A la première écoute, l’auditeur aura immédiatement l’envie de classer le son de Killbody Tuning dans une catégorie musicale toujours controversée et souvent remise en cause, puisqu’elle définit son appartenance au rock par voie négative, celle du post-rock. Avec 47°0’40.00″N/6°42’20.00″E les Chaux-de-fonniers paraissent ainsi à mi-chemin entre Mogwai (les premiers à refuser l’appellation susmentionnée) et Godspeed you Black Emperor. Pas de révolution dans un avenir immédiat donc, mais un sacré bon disque que l’on prend plaisir à écouter et réécouter.
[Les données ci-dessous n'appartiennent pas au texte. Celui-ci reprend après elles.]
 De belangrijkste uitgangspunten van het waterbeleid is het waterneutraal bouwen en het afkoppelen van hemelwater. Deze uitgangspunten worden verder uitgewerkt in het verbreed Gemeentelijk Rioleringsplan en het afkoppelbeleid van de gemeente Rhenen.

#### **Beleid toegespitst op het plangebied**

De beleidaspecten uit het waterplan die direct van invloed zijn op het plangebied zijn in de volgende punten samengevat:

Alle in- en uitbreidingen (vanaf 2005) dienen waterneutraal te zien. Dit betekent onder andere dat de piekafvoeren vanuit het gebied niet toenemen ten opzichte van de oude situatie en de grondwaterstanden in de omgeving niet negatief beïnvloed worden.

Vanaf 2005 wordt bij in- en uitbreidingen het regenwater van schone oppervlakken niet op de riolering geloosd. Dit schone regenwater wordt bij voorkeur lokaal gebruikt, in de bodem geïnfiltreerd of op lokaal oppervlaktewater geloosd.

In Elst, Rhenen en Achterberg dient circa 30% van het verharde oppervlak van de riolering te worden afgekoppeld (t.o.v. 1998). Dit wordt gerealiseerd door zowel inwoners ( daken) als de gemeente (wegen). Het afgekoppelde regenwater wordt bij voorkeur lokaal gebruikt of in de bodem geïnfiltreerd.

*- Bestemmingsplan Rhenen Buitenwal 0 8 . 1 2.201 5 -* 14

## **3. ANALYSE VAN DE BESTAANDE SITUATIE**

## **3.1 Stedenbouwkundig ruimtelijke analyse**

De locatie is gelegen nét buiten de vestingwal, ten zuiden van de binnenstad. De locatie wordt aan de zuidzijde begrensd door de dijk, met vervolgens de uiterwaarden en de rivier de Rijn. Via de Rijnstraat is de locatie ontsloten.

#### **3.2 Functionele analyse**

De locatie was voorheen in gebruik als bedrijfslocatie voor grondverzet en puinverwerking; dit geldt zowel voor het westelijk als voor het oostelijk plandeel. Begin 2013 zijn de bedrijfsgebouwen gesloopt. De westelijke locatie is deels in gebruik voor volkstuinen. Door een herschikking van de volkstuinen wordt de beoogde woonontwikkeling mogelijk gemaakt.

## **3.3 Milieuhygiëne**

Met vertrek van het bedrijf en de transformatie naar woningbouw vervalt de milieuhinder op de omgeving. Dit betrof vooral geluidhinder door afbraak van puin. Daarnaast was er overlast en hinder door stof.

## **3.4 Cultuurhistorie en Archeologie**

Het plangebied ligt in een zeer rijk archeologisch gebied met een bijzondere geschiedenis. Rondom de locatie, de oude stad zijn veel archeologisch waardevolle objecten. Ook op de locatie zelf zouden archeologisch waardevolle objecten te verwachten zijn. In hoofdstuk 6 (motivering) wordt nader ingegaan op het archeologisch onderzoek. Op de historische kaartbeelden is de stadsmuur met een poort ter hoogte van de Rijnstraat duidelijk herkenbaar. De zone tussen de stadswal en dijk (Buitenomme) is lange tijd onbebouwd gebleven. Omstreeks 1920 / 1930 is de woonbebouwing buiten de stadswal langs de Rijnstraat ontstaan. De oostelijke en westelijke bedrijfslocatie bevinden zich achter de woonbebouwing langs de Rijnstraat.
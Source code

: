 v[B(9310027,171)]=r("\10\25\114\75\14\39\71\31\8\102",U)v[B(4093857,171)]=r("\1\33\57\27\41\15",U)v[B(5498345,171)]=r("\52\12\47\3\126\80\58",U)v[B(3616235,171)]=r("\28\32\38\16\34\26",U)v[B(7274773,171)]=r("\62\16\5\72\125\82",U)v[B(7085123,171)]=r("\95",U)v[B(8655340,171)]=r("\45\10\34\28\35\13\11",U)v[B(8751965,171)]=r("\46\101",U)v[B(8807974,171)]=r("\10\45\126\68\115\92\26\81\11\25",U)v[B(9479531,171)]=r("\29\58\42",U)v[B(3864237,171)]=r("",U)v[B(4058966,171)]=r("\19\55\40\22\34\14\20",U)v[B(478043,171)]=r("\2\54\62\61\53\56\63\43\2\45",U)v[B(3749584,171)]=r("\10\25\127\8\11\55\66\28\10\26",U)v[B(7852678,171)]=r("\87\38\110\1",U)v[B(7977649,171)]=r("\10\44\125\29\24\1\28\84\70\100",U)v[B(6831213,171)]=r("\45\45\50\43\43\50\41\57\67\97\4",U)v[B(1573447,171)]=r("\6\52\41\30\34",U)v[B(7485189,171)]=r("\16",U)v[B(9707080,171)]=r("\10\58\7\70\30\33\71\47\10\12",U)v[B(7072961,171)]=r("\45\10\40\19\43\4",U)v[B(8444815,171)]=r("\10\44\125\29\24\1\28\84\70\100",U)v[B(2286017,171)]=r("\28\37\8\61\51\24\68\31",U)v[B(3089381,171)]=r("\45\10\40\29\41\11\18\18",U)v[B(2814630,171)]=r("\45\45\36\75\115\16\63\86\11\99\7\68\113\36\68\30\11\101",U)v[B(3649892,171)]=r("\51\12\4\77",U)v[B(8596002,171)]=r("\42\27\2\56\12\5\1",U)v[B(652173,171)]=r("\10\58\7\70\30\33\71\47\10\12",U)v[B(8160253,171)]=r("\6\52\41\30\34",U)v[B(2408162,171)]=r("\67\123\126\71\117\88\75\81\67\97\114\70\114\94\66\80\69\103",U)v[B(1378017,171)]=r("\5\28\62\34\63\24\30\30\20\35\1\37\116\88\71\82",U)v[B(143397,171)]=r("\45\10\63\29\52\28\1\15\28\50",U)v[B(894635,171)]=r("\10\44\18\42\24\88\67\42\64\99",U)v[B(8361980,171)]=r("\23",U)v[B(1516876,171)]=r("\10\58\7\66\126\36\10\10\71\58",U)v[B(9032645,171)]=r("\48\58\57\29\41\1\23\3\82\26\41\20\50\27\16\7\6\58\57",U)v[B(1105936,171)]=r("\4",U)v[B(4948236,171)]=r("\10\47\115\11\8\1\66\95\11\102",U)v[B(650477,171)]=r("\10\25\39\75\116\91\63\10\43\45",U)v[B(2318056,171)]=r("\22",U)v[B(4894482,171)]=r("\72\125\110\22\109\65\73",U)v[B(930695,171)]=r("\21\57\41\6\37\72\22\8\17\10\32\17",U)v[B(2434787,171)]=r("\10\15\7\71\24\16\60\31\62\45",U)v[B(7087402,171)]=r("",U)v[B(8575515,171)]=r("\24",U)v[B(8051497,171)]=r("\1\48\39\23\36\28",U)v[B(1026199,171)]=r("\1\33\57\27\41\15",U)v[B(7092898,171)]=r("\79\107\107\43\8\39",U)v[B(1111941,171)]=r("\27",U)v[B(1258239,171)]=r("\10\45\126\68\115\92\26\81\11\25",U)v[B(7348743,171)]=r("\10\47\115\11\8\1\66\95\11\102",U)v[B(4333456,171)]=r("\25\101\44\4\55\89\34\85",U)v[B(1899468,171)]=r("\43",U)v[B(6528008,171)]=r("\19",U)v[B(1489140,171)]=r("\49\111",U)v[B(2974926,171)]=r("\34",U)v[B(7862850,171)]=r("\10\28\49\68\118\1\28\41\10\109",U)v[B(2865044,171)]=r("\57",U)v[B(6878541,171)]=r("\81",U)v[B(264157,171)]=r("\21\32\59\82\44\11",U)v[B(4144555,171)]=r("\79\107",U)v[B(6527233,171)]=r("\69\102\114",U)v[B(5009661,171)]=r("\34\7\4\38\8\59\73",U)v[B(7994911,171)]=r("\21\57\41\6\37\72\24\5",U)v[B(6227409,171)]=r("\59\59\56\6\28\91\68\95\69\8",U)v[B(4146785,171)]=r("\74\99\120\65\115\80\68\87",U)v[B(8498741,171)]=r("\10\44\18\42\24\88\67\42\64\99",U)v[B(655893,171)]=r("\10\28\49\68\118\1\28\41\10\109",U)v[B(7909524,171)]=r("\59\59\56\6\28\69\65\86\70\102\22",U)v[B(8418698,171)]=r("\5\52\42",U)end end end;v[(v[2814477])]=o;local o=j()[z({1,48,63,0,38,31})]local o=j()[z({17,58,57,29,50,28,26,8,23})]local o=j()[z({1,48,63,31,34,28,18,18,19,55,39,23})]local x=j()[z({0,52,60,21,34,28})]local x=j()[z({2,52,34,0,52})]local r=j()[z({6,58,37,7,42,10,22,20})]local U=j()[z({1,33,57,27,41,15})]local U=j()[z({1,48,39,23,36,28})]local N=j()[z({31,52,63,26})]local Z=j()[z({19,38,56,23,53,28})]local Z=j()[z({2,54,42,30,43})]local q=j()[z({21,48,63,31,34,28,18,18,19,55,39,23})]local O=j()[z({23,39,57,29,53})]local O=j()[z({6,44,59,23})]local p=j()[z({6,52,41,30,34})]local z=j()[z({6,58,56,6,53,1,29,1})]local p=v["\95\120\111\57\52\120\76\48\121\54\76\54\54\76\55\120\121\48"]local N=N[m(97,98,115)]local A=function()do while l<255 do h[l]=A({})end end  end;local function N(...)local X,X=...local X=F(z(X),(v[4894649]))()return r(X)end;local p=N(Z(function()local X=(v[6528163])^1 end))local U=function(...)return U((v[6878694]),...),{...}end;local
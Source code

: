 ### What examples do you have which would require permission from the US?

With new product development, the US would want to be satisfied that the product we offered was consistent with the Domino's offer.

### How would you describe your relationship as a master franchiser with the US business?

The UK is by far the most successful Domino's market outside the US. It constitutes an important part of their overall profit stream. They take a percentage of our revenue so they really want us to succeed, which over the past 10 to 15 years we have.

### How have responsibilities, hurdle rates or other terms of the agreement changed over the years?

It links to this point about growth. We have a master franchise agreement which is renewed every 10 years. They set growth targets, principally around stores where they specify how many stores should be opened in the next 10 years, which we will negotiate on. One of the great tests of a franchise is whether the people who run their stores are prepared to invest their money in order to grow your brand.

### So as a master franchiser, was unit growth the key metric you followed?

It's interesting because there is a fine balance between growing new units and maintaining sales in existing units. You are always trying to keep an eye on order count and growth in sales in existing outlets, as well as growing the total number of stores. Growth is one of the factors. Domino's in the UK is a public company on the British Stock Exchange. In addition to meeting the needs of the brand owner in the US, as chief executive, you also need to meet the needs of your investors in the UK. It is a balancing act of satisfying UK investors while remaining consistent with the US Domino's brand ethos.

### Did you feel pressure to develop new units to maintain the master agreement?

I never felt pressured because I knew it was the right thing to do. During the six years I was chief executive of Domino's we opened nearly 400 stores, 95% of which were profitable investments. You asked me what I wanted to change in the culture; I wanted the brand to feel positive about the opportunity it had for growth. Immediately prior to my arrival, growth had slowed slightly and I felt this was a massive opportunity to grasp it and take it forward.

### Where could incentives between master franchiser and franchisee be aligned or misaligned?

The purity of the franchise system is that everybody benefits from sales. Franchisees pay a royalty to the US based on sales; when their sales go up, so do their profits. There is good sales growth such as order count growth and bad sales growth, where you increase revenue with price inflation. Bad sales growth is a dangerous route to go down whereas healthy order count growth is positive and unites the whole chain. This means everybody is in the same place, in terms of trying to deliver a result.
Car oui, Killbody maîtrise parfaitement les superpositions, les longs crescendos ponctués de montées et de descentes et surtout ces explosions finales qui font du post-rock un transporteur d’âme autant en peine qu’épanouie. Ce post-rock plutôt métallique réveille ainsi en nous des sentiments tantôt complémentaires, tantôt contradictoires – apaisement, mélancolie, inquiétude ou plénitude – pour une musique qui pousse à la contemplation, voire l’introspection.

 

 

Grossièrement, la structure des 7 morceaux de ce 47°0’40.00″N/6°42’20.00″E peu paraitre plus ou moins répétitive de premier abord, puisqu’elle est composée de lentes montées caractérisées par une superposition d’instruments, puis un enchaînement de un-deux cycles (montées et descentes), pour finalement déboucher sur une explosion métallique emplie de distorsion. Dans le détail, l’ "Ara Ubiorum" introductif se construit gentiment pendant 5 :30 pour finalement s’élever et s’arrêter brusquement (un coup d’arrêt décevant que l’on retrouve sur certains autres morceaux). L’aspect répétitif de ces sons nous fait rapidement planer et ce morceau mélange à merveille lourdeur et douceur, ce qui donne une impression ambivalente à l’auditeur : il croit la musique limpide, cristalline, alors que celle-ci est en réalité fugace, difficile à saisir. Le "Seetrasse" qui suit est un peu de la même trempe. Ce titre est plutôt bien foutu car on se met rapidement à imaginer une rue pluvieuse, calme mais sombre et angoissante, à travers laquelle on retrouve l’art de jouer sur les ambivalences de Killbody Tuning. Ce titre apparait plus puissant mais aussi plus atmosphérique que le premier : une réussite, notamment à travers l’omniprésence des deux guitares. Si cet opus est avant tout instrumental, deux morceaux sont agrémentés de voix féminines pour le plus bel effet : la troisième piste, "Marker of Change", un moment très émouvant, ponctué par une voix magnifique et un brin torturée (surtout avec les vocales en arrière-plan), et qui se termine sur une note solennelle, voire héroïque ; ainsi que "Muswell Hill", morceau conclusif de l’album, de nouveau une réussite avec, ici, un son très mogwaien. "Porta Capena" et "Bamberg" nous plaisent aussi beaucoup, surtout le second dont les sonorités sont très lourdes et où la basse est très perceptible. Ce morceaux a un petit côté stoner qui se confirme avec "Mountain Home [E / 5/1]", qui, pour nous, est le clou de l’album, notamment avec un son désertique à tomber, autant intriguant, inquiétant que stressant, surtout lorsque les baguettes de la batterie se transforment en horloge : le temps nous est compté.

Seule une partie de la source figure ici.